Cette histoire sort de l’ordinaire et fera sourire tout le monde! Partant d’une réalité triste de diagnostic d’un cancer incurable, une initiative a germée dans la tête d’une patiente et d’un pneumologue de l’Hôpital Charles-LeMoyne de Longueuil. La Presse + présente cette histoire très touchante et son dénouement qui permettra d’aider d’autres patients.
Voici donc ce récit touchant et empreint d’espoir :
BLUES INTENSIFS POUR LA VIE
DANIEL LEMAY LA PRESSE
Le diagnostic était sans appel : cancer du sein avec métastases au cerveau. Pronostic : six mois… Marjolaine Prévost, qui chantait bien, a voulu monter un spectacle de blues. Pour se faire un dernier cadeau d’anniversaire. Pour laisser un souvenir à ses enfants de 3 et 5 ans. Pour venir en aide à la Fondation Hôpital Charles-LeMoyne de Longueuil où elle était traitée.
Elle a rassemblé un band, elle s’est trouvé une perruque et elle a rempli le centre communautaire de Delson où ses proches et ses connaissances ont vu cette femme courageuse donner le show de sa vie. Marjolaine est morte peu après, quelques jours avant son 39e anniversaire.

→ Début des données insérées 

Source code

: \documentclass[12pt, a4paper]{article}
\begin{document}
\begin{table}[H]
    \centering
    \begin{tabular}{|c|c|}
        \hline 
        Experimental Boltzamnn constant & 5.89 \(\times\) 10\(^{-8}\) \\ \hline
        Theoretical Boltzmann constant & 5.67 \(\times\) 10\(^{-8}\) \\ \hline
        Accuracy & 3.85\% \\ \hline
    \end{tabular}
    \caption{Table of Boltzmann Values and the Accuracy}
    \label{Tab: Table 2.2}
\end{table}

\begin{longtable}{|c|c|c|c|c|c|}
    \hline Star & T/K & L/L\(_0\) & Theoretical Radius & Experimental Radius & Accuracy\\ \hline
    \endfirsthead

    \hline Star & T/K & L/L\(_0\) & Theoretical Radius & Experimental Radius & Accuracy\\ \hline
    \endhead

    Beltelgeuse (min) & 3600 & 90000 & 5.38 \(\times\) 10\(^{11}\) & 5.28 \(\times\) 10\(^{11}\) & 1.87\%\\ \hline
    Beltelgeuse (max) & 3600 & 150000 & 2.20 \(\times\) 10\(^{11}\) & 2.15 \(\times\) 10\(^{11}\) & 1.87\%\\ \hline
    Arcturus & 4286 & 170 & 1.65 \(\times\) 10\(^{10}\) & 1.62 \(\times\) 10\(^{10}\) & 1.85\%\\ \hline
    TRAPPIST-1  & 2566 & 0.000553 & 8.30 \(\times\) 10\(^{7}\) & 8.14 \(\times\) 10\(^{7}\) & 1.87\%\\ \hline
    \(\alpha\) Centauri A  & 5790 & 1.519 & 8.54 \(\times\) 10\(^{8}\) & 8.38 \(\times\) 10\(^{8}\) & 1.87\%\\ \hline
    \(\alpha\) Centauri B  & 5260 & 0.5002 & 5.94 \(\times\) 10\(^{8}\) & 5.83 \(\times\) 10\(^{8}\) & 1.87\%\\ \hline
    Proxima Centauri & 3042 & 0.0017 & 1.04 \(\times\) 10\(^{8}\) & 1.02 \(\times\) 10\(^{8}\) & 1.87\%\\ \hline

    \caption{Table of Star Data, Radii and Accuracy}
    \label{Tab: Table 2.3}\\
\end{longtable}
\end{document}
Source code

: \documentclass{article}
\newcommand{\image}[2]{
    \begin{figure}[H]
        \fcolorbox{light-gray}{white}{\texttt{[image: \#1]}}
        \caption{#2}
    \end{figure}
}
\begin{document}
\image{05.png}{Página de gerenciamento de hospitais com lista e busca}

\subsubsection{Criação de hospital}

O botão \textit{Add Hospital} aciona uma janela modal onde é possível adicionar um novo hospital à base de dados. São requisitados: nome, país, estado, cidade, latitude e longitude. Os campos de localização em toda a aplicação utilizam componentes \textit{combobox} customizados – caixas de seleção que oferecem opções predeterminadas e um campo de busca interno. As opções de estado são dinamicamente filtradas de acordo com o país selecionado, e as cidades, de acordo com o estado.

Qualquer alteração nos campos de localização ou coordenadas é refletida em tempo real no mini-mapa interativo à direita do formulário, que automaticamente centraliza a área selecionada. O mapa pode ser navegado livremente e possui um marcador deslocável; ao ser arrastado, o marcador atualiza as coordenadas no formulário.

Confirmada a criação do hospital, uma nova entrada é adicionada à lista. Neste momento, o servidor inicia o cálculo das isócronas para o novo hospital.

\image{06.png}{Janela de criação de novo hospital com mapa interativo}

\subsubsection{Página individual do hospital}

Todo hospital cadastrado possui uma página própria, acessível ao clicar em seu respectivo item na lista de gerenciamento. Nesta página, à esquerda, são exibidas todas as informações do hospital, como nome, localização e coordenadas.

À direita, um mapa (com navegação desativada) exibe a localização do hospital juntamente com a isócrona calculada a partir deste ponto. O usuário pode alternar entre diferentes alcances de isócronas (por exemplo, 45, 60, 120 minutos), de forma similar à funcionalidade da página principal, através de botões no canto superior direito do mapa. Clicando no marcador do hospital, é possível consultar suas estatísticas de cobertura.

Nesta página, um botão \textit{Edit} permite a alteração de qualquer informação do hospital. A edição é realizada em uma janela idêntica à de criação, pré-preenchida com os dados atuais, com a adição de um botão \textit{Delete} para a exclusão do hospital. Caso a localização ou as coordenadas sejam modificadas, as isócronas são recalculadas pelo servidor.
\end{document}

Le guitariste du band était Marc Chassé, un monsieur discret qui gagne sa vie à sauver celle des autres comme pneumologue intensiviste à Charles-LeMoyne. Pneumologue comme dans poumons ; intensiviste comme dans soins intensifs, une zone où tout le monde travaille à faire reculer la mort, elle-même parfois source de vie. Quand nous avons rencontré Marc Chassé, mercredi matin, il venait de passer la nuit à diriger le prélèvement des organes vitaux d’un homme mort en soirée dans un accident de la route.
Avant d’aller se coucher, le Dr Chassé a pris le temps de nous parler, en compagnie de Nicole Tremblay de la Fondation, de ce projet qu’il a mis sur pied dans la foulée du concert de Delson : un CD dont il a lui-même financé la production et dont la totalité des revenus de vente ira à la Fondation. Voici donc le brillamment nommé Doc Chassé et l’Unité des sons intensifs où le bluesman-médecin revisite certaines chansons qui ont marqué sa jeunesse.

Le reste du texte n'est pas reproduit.